* Task prompt: Reproduce the section of the listing that begins at the line containing "1. Download [Eclipse" and finishes at the line containing "(right-click on **Project". Include both end lines and nothing beyond them.

* Data to examine:
++++++++++++++++++++

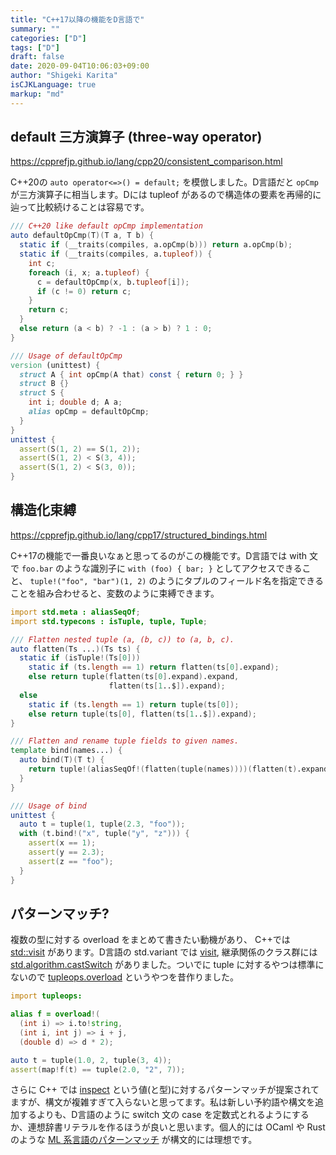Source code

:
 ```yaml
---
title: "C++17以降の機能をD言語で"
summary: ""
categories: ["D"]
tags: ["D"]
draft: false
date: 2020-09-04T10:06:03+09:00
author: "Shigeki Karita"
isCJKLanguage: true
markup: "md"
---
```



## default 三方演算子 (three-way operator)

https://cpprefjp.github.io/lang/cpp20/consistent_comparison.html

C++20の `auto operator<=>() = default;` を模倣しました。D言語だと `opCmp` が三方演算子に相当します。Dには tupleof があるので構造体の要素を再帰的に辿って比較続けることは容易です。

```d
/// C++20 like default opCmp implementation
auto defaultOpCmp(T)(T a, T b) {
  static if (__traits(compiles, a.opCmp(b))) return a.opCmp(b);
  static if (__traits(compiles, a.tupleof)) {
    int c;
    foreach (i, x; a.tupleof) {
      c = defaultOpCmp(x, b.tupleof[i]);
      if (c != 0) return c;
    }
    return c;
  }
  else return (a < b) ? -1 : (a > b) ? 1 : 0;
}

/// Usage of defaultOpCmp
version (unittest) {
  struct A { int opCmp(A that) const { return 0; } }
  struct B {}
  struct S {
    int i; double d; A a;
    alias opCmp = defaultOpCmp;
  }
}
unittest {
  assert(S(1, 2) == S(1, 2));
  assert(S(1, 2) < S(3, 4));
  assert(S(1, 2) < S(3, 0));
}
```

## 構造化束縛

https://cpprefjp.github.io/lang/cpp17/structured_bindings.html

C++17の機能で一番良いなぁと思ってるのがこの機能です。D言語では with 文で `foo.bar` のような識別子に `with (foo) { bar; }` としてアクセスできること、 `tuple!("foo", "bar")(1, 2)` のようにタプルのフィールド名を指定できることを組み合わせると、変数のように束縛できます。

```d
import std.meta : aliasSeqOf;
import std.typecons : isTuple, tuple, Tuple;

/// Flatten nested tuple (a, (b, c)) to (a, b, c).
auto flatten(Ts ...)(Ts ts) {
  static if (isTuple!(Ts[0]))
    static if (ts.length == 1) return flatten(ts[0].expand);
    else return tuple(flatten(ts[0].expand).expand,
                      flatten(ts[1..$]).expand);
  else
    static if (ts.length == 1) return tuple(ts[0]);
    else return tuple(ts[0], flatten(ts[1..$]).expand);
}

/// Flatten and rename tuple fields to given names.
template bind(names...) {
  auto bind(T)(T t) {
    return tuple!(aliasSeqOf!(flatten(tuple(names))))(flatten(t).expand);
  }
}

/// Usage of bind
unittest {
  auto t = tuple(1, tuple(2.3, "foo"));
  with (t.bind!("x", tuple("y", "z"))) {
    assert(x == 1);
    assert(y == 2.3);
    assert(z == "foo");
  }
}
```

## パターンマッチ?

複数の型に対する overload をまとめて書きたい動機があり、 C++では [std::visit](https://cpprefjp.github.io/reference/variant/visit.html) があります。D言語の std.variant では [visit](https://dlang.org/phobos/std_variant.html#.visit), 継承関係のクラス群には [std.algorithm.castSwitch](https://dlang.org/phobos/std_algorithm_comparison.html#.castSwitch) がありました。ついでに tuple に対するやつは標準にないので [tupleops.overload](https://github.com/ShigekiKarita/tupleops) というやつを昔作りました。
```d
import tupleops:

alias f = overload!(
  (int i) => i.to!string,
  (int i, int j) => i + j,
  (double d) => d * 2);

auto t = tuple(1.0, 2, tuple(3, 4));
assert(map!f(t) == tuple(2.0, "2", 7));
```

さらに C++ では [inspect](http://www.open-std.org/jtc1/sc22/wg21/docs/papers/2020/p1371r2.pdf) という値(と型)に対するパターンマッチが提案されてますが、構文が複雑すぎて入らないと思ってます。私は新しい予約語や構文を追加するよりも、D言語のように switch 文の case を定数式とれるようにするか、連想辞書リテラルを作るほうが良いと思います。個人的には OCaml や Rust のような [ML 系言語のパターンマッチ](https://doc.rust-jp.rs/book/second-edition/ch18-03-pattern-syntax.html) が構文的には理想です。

++++++++++++++++++++

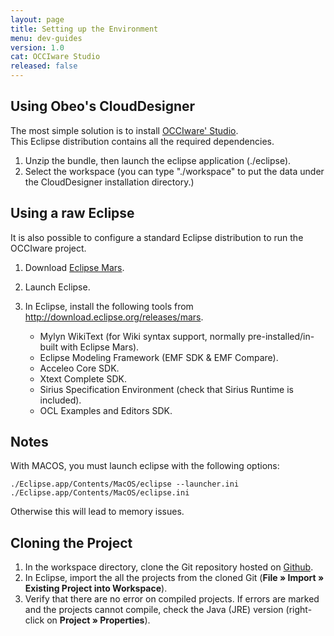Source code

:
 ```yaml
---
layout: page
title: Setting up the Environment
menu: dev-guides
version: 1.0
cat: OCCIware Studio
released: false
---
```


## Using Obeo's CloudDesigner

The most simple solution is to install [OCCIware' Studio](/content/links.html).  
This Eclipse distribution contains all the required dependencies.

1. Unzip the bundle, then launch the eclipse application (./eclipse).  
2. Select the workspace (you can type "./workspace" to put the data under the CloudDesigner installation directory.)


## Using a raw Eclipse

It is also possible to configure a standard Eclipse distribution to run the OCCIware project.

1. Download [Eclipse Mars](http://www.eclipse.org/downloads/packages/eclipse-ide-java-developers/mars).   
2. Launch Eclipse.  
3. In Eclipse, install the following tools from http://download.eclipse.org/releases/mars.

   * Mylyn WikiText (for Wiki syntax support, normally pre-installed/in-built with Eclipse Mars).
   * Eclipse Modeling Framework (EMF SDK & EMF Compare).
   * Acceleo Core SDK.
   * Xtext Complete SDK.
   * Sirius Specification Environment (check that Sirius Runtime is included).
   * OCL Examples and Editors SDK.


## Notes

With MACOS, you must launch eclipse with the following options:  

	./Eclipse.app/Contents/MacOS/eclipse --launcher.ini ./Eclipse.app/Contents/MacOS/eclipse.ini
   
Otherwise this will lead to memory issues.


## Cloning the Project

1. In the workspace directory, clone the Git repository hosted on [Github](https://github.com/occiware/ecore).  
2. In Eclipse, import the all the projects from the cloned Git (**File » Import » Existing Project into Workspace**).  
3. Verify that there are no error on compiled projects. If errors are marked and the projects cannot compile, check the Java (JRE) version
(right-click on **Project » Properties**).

++++++++++++++++++++

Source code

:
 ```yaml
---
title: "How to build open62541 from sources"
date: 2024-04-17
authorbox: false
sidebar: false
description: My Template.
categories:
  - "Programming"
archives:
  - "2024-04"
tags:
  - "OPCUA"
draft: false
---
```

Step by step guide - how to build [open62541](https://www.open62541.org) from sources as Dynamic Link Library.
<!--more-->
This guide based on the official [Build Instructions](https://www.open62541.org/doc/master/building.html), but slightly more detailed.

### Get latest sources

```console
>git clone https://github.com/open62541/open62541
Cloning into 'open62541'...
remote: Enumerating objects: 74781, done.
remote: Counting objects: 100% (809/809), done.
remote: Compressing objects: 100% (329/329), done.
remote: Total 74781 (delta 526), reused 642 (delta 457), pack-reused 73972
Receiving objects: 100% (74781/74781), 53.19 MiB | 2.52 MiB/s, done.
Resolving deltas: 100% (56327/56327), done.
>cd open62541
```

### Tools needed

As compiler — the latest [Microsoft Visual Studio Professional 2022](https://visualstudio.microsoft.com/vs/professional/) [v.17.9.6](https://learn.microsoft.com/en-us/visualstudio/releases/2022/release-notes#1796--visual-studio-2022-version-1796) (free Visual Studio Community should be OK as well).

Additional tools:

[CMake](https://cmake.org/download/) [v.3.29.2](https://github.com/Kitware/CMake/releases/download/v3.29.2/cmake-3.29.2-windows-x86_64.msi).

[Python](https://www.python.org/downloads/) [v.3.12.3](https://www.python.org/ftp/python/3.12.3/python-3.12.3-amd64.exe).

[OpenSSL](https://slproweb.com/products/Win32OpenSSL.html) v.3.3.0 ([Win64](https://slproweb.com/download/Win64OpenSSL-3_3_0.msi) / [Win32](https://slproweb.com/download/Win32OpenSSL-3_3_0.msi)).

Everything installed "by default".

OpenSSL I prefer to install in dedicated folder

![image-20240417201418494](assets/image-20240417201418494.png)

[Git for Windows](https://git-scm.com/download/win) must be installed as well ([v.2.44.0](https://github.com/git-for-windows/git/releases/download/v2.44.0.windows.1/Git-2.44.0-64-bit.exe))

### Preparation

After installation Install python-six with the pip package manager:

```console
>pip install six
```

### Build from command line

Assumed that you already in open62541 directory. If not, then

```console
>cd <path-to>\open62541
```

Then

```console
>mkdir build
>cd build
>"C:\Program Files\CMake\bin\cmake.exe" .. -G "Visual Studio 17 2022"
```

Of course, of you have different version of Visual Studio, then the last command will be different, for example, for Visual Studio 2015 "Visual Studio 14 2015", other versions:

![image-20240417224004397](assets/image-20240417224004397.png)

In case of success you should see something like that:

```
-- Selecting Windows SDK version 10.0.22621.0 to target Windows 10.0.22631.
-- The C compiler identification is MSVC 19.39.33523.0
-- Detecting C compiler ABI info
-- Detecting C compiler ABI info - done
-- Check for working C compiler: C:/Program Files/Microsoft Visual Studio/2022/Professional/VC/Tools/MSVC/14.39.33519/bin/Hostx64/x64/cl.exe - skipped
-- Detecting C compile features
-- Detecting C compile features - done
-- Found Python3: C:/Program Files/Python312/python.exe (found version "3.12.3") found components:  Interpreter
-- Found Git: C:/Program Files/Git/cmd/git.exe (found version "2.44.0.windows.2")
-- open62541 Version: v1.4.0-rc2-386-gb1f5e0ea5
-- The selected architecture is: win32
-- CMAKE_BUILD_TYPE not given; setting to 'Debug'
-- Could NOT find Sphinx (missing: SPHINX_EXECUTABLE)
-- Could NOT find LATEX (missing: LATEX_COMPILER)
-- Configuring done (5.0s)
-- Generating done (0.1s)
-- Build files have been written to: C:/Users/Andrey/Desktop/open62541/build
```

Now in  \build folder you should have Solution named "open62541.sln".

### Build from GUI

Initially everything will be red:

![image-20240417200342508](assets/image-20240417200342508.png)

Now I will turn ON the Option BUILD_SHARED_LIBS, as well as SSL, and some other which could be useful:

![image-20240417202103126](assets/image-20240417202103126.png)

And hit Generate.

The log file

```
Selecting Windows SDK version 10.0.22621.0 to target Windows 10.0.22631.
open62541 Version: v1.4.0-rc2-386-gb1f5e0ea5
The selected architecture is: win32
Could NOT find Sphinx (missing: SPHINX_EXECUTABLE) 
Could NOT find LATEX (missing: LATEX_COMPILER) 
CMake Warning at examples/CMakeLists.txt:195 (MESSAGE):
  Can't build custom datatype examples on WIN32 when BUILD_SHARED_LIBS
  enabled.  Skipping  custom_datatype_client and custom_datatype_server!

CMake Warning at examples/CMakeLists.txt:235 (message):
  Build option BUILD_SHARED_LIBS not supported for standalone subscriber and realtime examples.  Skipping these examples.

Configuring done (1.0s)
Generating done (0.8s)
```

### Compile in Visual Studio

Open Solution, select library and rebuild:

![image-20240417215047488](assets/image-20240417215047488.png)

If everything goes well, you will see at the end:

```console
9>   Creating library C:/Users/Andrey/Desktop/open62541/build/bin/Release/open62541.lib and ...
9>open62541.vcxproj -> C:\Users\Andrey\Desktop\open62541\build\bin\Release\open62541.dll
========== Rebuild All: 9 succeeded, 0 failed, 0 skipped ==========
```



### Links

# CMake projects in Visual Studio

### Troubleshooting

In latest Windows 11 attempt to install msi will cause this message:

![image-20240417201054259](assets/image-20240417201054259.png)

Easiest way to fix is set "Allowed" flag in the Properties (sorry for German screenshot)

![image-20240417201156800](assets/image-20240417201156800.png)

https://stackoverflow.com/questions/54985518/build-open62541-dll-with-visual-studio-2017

++++++++++++++++++++

* Task answer:
1. Download [Eclipse Mars](http://www.eclipse.org/downloads/packages/eclipse-ide-java-developers/mars).   
2. Launch Eclipse.  
3. In Eclipse, install the following tools from http://download.eclipse.org/releases/mars.

   * Mylyn WikiText (for Wiki syntax support, normally pre-installed/in-built with Eclipse Mars).
   * Eclipse Modeling Framework (EMF SDK & EMF Compare).
   * Acceleo Core SDK.
   * Xtext Complete SDK.
   * Sirius Specification Environment (check that Sirius Runtime is included).
   * OCL Examples and Editors SDK.


## Notes

With MACOS, you must launch eclipse with the following options:  

	./Eclipse.app/Contents/MacOS/eclipse --launcher.ini ./Eclipse.app/Contents/MacOS/eclipse.ini
   
Otherwise this will lead to memory issues.


## Cloning the Project

1. In the workspace directory, clone the Git repository hosted on [Github](https://github.com/occiware/ecore).  
2. In Eclipse, import the all the projects from the cloned Git (**File » Import » Existing Project into Workspace**).  
3. Verify that there are no error on compiled projects. If errors are marked and the projects cannot compile, check the Java (JRE) version
(right-click on **Project » Properties**).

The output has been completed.